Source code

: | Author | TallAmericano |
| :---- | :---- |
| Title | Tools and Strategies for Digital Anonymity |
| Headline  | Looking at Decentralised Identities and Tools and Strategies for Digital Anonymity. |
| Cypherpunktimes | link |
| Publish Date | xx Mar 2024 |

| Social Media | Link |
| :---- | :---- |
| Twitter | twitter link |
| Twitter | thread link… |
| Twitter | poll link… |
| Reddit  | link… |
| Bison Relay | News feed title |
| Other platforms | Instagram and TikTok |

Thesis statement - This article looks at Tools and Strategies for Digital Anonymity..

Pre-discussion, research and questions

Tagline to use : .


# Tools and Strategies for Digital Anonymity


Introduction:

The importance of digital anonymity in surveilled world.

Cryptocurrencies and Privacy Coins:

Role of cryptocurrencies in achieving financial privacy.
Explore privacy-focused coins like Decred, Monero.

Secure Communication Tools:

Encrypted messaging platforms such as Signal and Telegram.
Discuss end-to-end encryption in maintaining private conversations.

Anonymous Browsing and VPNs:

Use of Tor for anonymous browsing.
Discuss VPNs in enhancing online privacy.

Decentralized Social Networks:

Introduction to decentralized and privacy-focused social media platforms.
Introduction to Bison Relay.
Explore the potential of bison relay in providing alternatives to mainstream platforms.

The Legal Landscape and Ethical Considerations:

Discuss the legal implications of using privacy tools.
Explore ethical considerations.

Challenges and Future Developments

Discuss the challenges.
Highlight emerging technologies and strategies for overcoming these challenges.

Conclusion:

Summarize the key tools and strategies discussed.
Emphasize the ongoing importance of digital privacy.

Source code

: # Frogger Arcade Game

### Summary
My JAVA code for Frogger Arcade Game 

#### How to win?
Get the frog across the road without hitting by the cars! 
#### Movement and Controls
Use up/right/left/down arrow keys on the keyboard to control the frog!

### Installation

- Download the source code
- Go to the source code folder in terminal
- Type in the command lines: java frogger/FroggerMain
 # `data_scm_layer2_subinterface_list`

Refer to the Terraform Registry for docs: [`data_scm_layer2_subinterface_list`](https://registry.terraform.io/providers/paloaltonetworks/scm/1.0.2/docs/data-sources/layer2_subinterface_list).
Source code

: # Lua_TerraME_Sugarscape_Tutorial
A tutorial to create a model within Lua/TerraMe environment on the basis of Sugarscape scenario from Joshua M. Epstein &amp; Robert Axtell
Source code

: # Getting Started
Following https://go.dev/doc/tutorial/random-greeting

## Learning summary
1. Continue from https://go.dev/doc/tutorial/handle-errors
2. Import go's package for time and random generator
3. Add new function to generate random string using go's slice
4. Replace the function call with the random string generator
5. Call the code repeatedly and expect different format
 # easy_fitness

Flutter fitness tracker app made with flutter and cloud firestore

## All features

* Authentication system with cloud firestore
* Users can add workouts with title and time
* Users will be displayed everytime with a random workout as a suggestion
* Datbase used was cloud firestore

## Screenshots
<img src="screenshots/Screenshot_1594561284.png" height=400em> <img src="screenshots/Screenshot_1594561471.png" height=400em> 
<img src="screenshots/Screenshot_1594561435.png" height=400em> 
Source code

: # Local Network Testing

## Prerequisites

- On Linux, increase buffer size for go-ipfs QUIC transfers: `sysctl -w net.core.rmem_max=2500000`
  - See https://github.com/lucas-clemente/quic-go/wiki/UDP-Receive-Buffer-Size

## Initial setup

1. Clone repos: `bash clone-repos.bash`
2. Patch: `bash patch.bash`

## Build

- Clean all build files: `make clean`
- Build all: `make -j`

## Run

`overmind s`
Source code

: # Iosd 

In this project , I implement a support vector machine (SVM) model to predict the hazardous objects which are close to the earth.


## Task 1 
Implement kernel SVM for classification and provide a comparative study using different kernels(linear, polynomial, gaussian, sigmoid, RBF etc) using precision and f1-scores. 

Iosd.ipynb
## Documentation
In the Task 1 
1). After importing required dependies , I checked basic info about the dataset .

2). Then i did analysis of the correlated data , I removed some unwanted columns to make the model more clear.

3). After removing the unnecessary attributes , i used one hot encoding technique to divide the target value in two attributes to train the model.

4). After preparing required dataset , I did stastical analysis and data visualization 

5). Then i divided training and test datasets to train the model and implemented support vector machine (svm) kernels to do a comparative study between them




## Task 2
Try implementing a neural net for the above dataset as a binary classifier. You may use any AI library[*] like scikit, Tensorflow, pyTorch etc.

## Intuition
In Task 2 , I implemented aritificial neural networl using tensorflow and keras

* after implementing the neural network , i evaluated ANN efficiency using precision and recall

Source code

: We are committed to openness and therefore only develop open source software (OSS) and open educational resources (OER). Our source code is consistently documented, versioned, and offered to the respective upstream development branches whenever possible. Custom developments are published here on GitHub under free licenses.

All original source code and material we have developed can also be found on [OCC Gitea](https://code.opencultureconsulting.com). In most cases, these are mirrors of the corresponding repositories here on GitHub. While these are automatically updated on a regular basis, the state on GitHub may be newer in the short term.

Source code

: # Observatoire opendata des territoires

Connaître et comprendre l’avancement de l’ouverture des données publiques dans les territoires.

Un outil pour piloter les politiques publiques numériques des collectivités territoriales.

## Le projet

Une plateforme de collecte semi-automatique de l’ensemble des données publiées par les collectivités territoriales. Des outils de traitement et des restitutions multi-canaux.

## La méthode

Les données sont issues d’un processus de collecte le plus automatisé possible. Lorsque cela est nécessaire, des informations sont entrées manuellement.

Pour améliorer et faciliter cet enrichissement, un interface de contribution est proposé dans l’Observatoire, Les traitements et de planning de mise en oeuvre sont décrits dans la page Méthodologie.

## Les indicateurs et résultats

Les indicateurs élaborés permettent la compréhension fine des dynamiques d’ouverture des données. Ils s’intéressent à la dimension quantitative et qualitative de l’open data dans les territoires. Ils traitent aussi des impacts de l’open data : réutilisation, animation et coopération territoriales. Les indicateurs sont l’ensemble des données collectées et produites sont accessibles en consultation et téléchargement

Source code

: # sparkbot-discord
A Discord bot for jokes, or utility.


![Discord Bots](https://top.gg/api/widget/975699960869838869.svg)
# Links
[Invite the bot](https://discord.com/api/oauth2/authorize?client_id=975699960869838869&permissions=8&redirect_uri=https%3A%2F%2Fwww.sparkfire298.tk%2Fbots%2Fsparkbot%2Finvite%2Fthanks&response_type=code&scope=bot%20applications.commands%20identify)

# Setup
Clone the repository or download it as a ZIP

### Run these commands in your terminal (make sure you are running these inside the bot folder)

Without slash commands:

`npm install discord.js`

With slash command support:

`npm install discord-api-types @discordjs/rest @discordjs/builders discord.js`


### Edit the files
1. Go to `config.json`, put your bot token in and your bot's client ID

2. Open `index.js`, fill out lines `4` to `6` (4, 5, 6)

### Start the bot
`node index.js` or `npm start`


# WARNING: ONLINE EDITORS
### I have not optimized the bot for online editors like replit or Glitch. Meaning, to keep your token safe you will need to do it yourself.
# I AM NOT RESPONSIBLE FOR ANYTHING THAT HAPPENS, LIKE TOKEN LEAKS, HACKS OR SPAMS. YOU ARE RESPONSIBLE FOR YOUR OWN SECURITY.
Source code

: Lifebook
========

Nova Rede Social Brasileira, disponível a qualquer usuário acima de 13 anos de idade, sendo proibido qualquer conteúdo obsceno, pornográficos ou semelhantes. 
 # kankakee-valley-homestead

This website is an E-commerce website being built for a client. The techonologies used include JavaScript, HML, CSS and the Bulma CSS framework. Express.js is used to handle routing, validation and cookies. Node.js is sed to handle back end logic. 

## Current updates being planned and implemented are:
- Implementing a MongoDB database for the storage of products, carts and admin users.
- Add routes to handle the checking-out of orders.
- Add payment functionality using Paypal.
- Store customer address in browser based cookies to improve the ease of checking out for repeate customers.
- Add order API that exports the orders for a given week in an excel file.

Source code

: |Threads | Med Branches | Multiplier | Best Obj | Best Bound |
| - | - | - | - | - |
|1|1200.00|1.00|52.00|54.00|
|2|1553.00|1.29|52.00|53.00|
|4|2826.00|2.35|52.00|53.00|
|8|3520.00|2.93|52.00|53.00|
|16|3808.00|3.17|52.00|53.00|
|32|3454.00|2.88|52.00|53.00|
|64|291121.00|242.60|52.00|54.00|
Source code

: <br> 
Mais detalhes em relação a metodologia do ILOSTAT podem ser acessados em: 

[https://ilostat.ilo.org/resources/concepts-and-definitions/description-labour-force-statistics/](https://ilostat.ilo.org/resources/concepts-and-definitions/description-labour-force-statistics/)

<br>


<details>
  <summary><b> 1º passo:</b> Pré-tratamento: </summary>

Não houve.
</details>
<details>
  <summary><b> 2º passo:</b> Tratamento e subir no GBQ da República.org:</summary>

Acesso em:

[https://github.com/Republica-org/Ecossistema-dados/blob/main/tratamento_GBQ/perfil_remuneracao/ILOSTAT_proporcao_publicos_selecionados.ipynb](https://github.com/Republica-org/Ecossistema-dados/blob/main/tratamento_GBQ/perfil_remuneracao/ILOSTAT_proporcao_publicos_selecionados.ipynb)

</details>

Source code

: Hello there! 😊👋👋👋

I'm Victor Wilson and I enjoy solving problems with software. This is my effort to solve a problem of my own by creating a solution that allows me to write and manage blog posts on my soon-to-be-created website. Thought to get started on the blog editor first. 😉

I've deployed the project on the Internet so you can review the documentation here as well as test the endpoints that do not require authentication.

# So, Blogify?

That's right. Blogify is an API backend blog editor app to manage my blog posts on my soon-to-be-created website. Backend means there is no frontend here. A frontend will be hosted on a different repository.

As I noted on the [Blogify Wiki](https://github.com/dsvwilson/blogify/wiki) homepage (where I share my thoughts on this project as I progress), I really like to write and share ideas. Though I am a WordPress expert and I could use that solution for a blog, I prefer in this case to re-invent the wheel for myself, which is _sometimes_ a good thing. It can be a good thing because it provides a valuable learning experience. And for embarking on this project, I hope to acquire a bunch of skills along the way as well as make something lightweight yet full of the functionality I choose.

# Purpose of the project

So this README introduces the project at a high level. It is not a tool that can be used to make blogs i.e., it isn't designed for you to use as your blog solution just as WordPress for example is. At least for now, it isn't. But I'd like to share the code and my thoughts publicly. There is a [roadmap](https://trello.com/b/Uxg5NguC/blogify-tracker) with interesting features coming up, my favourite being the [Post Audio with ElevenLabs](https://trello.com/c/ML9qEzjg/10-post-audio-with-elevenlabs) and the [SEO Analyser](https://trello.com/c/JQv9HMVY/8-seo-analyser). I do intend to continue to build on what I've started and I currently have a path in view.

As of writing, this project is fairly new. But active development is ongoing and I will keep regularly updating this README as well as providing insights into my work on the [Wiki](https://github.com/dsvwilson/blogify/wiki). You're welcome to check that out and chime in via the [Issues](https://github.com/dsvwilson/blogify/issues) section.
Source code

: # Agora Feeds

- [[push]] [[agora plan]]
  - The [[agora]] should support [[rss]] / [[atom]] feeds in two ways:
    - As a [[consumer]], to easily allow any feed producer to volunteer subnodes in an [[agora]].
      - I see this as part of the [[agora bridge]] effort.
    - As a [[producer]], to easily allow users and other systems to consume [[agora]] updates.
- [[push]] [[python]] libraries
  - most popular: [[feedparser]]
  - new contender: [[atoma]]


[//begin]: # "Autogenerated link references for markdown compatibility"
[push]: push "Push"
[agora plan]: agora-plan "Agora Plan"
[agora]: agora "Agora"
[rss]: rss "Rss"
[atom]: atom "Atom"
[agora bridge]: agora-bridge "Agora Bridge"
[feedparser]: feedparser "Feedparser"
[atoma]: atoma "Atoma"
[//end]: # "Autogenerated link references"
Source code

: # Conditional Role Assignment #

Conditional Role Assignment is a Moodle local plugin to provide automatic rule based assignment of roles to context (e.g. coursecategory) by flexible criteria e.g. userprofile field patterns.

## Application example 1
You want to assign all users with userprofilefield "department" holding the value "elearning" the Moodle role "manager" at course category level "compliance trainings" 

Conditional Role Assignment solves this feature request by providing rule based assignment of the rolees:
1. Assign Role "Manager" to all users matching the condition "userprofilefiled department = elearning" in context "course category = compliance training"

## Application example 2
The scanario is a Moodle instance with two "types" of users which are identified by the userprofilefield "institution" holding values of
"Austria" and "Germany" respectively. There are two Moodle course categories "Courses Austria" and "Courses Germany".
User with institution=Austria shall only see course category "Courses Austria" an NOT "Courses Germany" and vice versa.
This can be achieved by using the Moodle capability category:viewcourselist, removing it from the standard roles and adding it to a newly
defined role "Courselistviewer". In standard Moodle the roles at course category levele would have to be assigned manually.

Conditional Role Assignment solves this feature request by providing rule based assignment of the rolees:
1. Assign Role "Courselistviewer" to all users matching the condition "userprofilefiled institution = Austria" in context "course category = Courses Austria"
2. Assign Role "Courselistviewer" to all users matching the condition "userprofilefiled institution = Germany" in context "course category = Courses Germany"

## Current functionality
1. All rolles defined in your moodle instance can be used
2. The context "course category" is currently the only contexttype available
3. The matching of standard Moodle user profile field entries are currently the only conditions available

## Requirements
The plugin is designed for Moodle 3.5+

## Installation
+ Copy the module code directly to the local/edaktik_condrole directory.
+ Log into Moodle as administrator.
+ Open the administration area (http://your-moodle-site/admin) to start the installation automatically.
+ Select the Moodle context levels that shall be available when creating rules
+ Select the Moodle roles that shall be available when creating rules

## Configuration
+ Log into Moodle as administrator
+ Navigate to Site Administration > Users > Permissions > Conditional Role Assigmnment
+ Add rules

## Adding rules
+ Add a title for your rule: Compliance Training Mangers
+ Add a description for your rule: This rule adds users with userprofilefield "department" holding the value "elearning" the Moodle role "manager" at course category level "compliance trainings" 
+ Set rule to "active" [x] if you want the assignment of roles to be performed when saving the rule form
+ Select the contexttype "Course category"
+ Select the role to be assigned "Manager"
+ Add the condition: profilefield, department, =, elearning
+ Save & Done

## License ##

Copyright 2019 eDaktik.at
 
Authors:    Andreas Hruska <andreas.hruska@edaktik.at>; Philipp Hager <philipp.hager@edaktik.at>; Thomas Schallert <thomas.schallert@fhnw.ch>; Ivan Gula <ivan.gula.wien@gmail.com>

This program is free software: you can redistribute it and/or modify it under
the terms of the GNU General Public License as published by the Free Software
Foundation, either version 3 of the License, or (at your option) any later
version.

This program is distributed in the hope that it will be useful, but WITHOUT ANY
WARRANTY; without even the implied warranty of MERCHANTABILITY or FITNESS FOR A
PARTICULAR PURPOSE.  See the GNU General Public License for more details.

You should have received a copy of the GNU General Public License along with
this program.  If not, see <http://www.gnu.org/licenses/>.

● ● ●

▶ [What this task involves]
Using the entries above, return exactly the lines from the line with "## Le projet" to the line with "With slash command", counting both of those lines.

▶ [The answer]
## Le projet

Une plateforme de collecte semi-automatique de l’ensemble des données publiées par les collectivités territoriales. Des outils de traitement et des restitutions multi-canaux.

## La méthode

Les données sont issues d’un processus de collecte le plus automatisé possible. Lorsque cela est nécessaire, des informations sont entrées manuellement.

Pour améliorer et faciliter cet enrichissement, un interface de contribution est proposé dans l’Observatoire, Les traitements et de planning de mise en oeuvre sont décrits dans la page Méthodologie.

## Les indicateurs et résultats

Les indicateurs élaborés permettent la compréhension fine des dynamiques d’ouverture des données. Ils s’intéressent à la dimension quantitative et qualitative de l’open data dans les territoires. Ils traitent aussi des impacts de l’open data : réutilisation, animation et coopération territoriales. Les indicateurs sont l’ensemble des données collectées et produites sont accessibles en consultation et téléchargement

Source code

: # sparkbot-discord
A Discord bot for jokes, or utility.


![Discord Bots](https://top.gg/api/widget/975699960869838869.svg)
# Links
[Invite the bot](https://discord.com/api/oauth2/authorize?client_id=975699960869838869&permissions=8&redirect_uri=https%3A%2F%2Fwww.sparkfire298.tk%2Fbots%2Fsparkbot%2Finvite%2Fthanks&response_type=code&scope=bot%20applications.commands%20identify)

# Setup
Clone the repository or download it as a ZIP

### Run these commands in your terminal (make sure you are running these inside the bot folder)

Without slash commands:

`npm install discord.js`

With slash command support:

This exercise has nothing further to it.